**PROBLEM TO WORK ON**
Among the entries below, how many lines hold the word "file"? Reply with the number only.

──────── TASK INPUT ────────

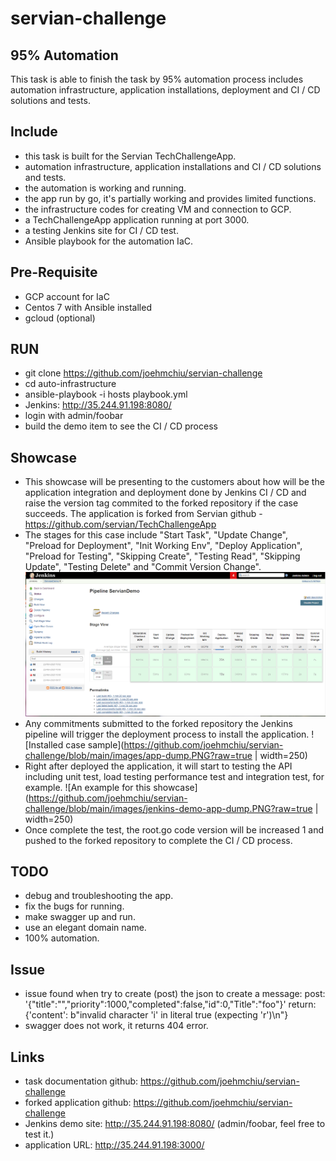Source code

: # servian-challenge
## 95% Automation
This task is able to finish the task by 95% automation process includes automation infrastructure, application installations, deployment and CI / CD solutions and tests.

## Include
- this task is built for the Servian TechChallengeApp.
- automation infrastructure, application installations and CI / CD solutions
  and tests.
- the automation is working and running.
- the app run by go, it's partially working and provides limited functions.
- the infrastructure codes for creating VM and connection to GCP.
- a TechChallengeApp application running at port 3000.
- a testing Jenkins site for CI / CD test.
- Ansible playbook for the automation IaC.

## Pre-Requisite
- GCP account for IaC
- Centos 7 with Ansible installed
- gcloud (optional)

## RUN
- git clone https://github.com/joehmchiu/servian-challenge
- cd auto-infrastructure
- ansible-playbook -i hosts playbook.yml
- Jenkins: http://35.244.91.198:8080/
- login with admin/foobar
- build the demo item to see the CI / CD process

## Showcase
- This showcase will be presenting to the customers about how will be the application integration and deployment done by Jenkins CI / CD and raise the version tag commited to the forked repository if the case succeeds. The application is forked from Servian github - https://github.com/servian/TechChallengeApp
- The stages for this case include "Start Task", "Update Change", "Preload for Deployment", "Init Working Env", "Deploy Application", "Preload for Testing", "Skipping Create", "Testing Read", "Skipping Update", "Testing Delete" and "Commit Version Change".
![The stages for this case](https://github.com/joehmchiu/servian-challenge/blob/main/images/jenkins-demo.PNG?thumbnail)
- Any commitments submitted to the forked repository the Jenkins pipeline will trigger the deployment process to install the application.
![Installed case sample](https://github.com/joehmchiu/servian-challenge/blob/main/images/app-dump.PNG?raw=true | width=250)
- Right after deployed the application, it will start to testing the API including unit test, load testing performance test and integration test, for example. 
![An example for this showcase](https://github.com/joehmchiu/servian-challenge/blob/main/images/jenkins-demo-app-dump.PNG?raw=true | width=250)
- Once complete the test, the root.go code version will be increased 1 and pushed to the forked repository to complete the CI / CD process.

## TODO
- debug and troubleshooting the app.
- fix the bugs for running.
- make swagger up and run.
- use an elegant domain name.
- 100% automation.

## Issue
- issue found when try to create (post) the json to create a message:
  post: '{"title":"","priority":1000,"completed":false,"id":0,"Title":"foo"}'
  return: {'content': b"invalid character 'i' in literal true (expecting 'r')\n"}
- swagger does not work, it returns 404 error.

## Links
- task documentation github:  https://github.com/joehmchiu/servian-challenge
- forked application github: https://github.com/joehmchiu/servian-challenge
- Jenkins demo site: http://35.244.91.198:8080/ (admin/foobar, feel free to test it.)
- application URL: http://35.244.91.198:3000/ 

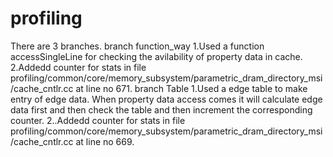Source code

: # profiling
There are 3 branches.
branch function_way
  1.Used a function accessSingleLine for checking the avilability of property data in cache.
  2.Addedd counter for stats in file profiling/common/core/memory_subsystem/parametric_dram_directory_msi/cache_cntlr.cc at line no 671.
branch Table 
  1.Used a edge table to make entry of edge data. When property data access comes it will calculate edge data first and then check the table and then increment the
    corresponding counter. 
  2..Addedd counter for stats in file profiling/common/core/memory_subsystem/parametric_dram_directory_msi/cache_cntlr.cc at line no 669.
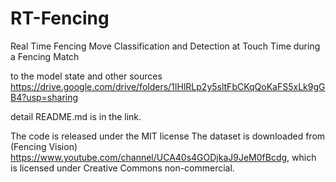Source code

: # RT-Fencing
Real Time Fencing Move Classification and Detection at Touch Time during a Fencing Match


to the model state and other sources
https://drive.google.com/drive/folders/1IHlRLp2y5sltFbCKqQoKaFS5xLk9gGB4?usp=sharing

detail README.md is in the link.


The code is released under the MIT license
The dataset is downloaded from (Fencing Vision) https://www.youtube.com/channel/UCA40s4GODjkaJ9JeM0fBcdg, which is licensed under Creative Commons non-commercial.

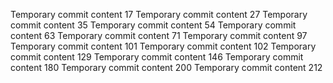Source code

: Temporary commit content 17
Temporary commit content 27
Temporary commit content 35
Temporary commit content 54
Temporary commit content 63
Temporary commit content 71
Temporary commit content 97
Temporary commit content 101
Temporary commit content 102
Temporary commit content 129
Temporary commit content 146
Temporary commit content 180
Temporary commit content 200
Temporary commit content 212
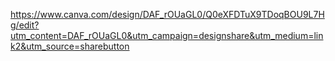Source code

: https://www.canva.com/design/DAF_rOUaGL0/Q0eXFDTuX9TDoqBOU9L7Hg/edit?utm_content=DAF_rOUaGL0&utm_campaign=designshare&utm_medium=link2&utm_source=sharebutton
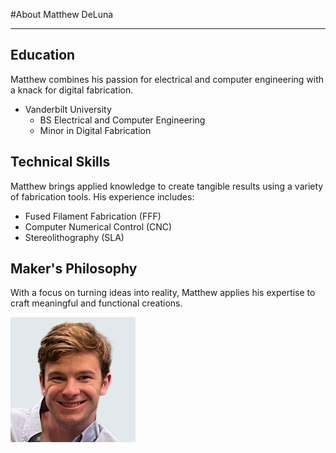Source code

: #About Matthew DeLuna

---

## Education

Matthew combines his passion for electrical and computer engineering with a knack for digital fabrication.

* Vanderbilt University
  * BS Electrical and Computer Engineering
  * Minor in Digital Fabrication

## Technical Skills

Matthew brings applied knowledge to create tangible results using a variety of fabrication tools. His experience includes:

* Fused Filament Fabrication (FFF)
* Computer Numerical Control (CNC)
* Stereolithography (SLA)

## Maker's Philosophy

With a focus on turning ideas into reality, Matthew applies his expertise to craft meaningful and functional creations.

<img src="/assets/img/Matthew_Headshot.png" style="width:200px;"/>
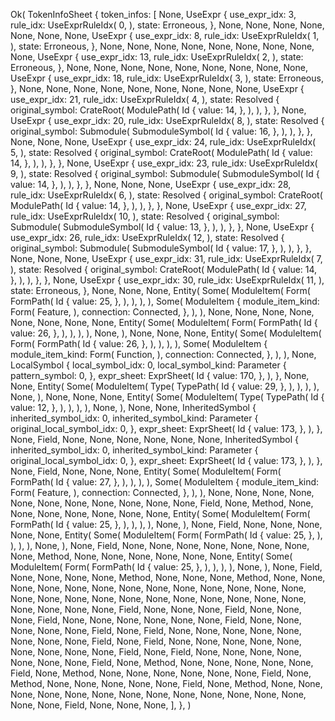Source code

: Ok(
    TokenInfoSheet {
        token_infos: [
            None,
            UseExpr {
                use_expr_idx: 3,
                rule_idx: UseExprRuleIdx(
                    0,
                ),
                state: Erroneous,
            },
            None,
            None,
            None,
            None,
            None,
            None,
            None,
            UseExpr {
                use_expr_idx: 8,
                rule_idx: UseExprRuleIdx(
                    1,
                ),
                state: Erroneous,
            },
            None,
            None,
            None,
            None,
            None,
            None,
            None,
            None,
            None,
            UseExpr {
                use_expr_idx: 13,
                rule_idx: UseExprRuleIdx(
                    2,
                ),
                state: Erroneous,
            },
            None,
            None,
            None,
            None,
            None,
            None,
            None,
            None,
            None,
            UseExpr {
                use_expr_idx: 18,
                rule_idx: UseExprRuleIdx(
                    3,
                ),
                state: Erroneous,
            },
            None,
            None,
            None,
            None,
            None,
            None,
            None,
            None,
            None,
            UseExpr {
                use_expr_idx: 21,
                rule_idx: UseExprRuleIdx(
                    4,
                ),
                state: Resolved {
                    original_symbol: CrateRoot(
                        ModulePath(
                            Id {
                                value: 14,
                            },
                        ),
                    ),
                },
            },
            None,
            UseExpr {
                use_expr_idx: 20,
                rule_idx: UseExprRuleIdx(
                    8,
                ),
                state: Resolved {
                    original_symbol: Submodule(
                        SubmoduleSymbol(
                            Id {
                                value: 16,
                            },
                        ),
                    ),
                },
            },
            None,
            None,
            None,
            UseExpr {
                use_expr_idx: 24,
                rule_idx: UseExprRuleIdx(
                    5,
                ),
                state: Resolved {
                    original_symbol: CrateRoot(
                        ModulePath(
                            Id {
                                value: 14,
                            },
                        ),
                    ),
                },
            },
            None,
            UseExpr {
                use_expr_idx: 23,
                rule_idx: UseExprRuleIdx(
                    9,
                ),
                state: Resolved {
                    original_symbol: Submodule(
                        SubmoduleSymbol(
                            Id {
                                value: 14,
                            },
                        ),
                    ),
                },
            },
            None,
            None,
            None,
            UseExpr {
                use_expr_idx: 28,
                rule_idx: UseExprRuleIdx(
                    6,
                ),
                state: Resolved {
                    original_symbol: CrateRoot(
                        ModulePath(
                            Id {
                                value: 14,
                            },
                        ),
                    ),
                },
            },
            None,
            UseExpr {
                use_expr_idx: 27,
                rule_idx: UseExprRuleIdx(
                    10,
                ),
                state: Resolved {
                    original_symbol: Submodule(
                        SubmoduleSymbol(
                            Id {
                                value: 13,
                            },
                        ),
                    ),
                },
            },
            None,
            UseExpr {
                use_expr_idx: 26,
                rule_idx: UseExprRuleIdx(
                    12,
                ),
                state: Resolved {
                    original_symbol: Submodule(
                        SubmoduleSymbol(
                            Id {
                                value: 17,
                            },
                        ),
                    ),
                },
            },
            None,
            None,
            None,
            UseExpr {
                use_expr_idx: 31,
                rule_idx: UseExprRuleIdx(
                    7,
                ),
                state: Resolved {
                    original_symbol: CrateRoot(
                        ModulePath(
                            Id {
                                value: 14,
                            },
                        ),
                    ),
                },
            },
            None,
            UseExpr {
                use_expr_idx: 30,
                rule_idx: UseExprRuleIdx(
                    11,
                ),
                state: Erroneous,
            },
            None,
            None,
            None,
            Entity(
                Some(
                    ModuleItem(
                        Form(
                            FormPath(
                                Id {
                                    value: 25,
                                },
                            ),
                        ),
                    ),
                ),
                Some(
                    ModuleItem {
                        module_item_kind: Form(
                            Feature,
                        ),
                        connection: Connected,
                    },
                ),
            ),
            None,
            None,
            None,
            None,
            None,
            None,
            None,
            None,
            Entity(
                Some(
                    ModuleItem(
                        Form(
                            FormPath(
                                Id {
                                    value: 26,
                                },
                            ),
                        ),
                    ),
                ),
                None,
            ),
            None,
            None,
            None,
            Entity(
                Some(
                    ModuleItem(
                        Form(
                            FormPath(
                                Id {
                                    value: 26,
                                },
                            ),
                        ),
                    ),
                ),
                Some(
                    ModuleItem {
                        module_item_kind: Form(
                            Function,
                        ),
                        connection: Connected,
                    },
                ),
            ),
            None,
            LocalSymbol {
                local_symbol_idx: 0,
                local_symbol_kind: Parameter {
                    pattern_symbol: 0,
                },
                expr_sheet: ExprSheet(
                    Id {
                        value: 170,
                    },
                ),
            },
            None,
            None,
            Entity(
                Some(
                    ModuleItem(
                        Type(
                            TypePath(
                                Id {
                                    value: 29,
                                },
                            ),
                        ),
                    ),
                ),
                None,
            ),
            None,
            None,
            None,
            Entity(
                Some(
                    ModuleItem(
                        Type(
                            TypePath(
                                Id {
                                    value: 12,
                                },
                            ),
                        ),
                    ),
                ),
                None,
            ),
            None,
            None,
            InheritedSymbol {
                inherited_symbol_idx: 0,
                inherited_symbol_kind: Parameter {
                    original_local_symbol_idx: 0,
                },
                expr_sheet: ExprSheet(
                    Id {
                        value: 173,
                    },
                ),
            },
            None,
            Field,
            None,
            None,
            None,
            None,
            None,
            None,
            InheritedSymbol {
                inherited_symbol_idx: 0,
                inherited_symbol_kind: Parameter {
                    original_local_symbol_idx: 0,
                },
                expr_sheet: ExprSheet(
                    Id {
                        value: 173,
                    },
                ),
            },
            None,
            Field,
            None,
            None,
            None,
            Entity(
                Some(
                    ModuleItem(
                        Form(
                            FormPath(
                                Id {
                                    value: 27,
                                },
                            ),
                        ),
                    ),
                ),
                Some(
                    ModuleItem {
                        module_item_kind: Form(
                            Feature,
                        ),
                        connection: Connected,
                    },
                ),
            ),
            None,
            None,
            None,
            None,
            None,
            None,
            None,
            None,
            None,
            None,
            None,
            Field,
            None,
            Method,
            None,
            None,
            None,
            None,
            None,
            None,
            None,
            Entity(
                Some(
                    ModuleItem(
                        Form(
                            FormPath(
                                Id {
                                    value: 25,
                                },
                            ),
                        ),
                    ),
                ),
                None,
            ),
            None,
            Field,
            None,
            None,
            None,
            None,
            None,
            Entity(
                Some(
                    ModuleItem(
                        Form(
                            FormPath(
                                Id {
                                    value: 25,
                                },
                            ),
                        ),
                    ),
                ),
                None,
            ),
            None,
            Field,
            None,
            None,
            None,
            None,
            None,
            None,
            None,
            None,
            Method,
            None,
            None,
            None,
            None,
            None,
            None,
            Entity(
                Some(
                    ModuleItem(
                        Form(
                            FormPath(
                                Id {
                                    value: 25,
                                },
                            ),
                        ),
                    ),
                ),
                None,
            ),
            None,
            Field,
            None,
            None,
            None,
            None,
            Method,
            None,
            None,
            None,
            Method,
            None,
            None,
            None,
            None,
            None,
            None,
            None,
            None,
            None,
            None,
            None,
            None,
            None,
            None,
            None,
            None,
            None,
            None,
            None,
            None,
            None,
            None,
            None,
            None,
            None,
            None,
            None,
            None,
            Field,
            None,
            None,
            None,
            Field,
            None,
            None,
            None,
            Field,
            None,
            None,
            None,
            None,
            None,
            None,
            Field,
            None,
            None,
            None,
            None,
            None,
            Field,
            None,
            Field,
            None,
            None,
            None,
            None,
            None,
            None,
            None,
            None,
            Field,
            None,
            Field,
            None,
            None,
            None,
            None,
            None,
            None,
            None,
            None,
            None,
            Field,
            None,
            Field,
            None,
            None,
            None,
            None,
            None,
            None,
            None,
            Field,
            None,
            Method,
            None,
            None,
            None,
            None,
            None,
            Field,
            None,
            Method,
            None,
            None,
            None,
            None,
            None,
            None,
            Field,
            None,
            Method,
            None,
            None,
            None,
            None,
            None,
            Field,
            None,
            Method,
            None,
            None,
            None,
            None,
            None,
            None,
            None,
            None,
            None,
            None,
            None,
            None,
            None,
            None,
            None,
            Field,
            None,
            None,
            None,
        ],
    },
)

────────

**EXPECTED OUTPUT**
2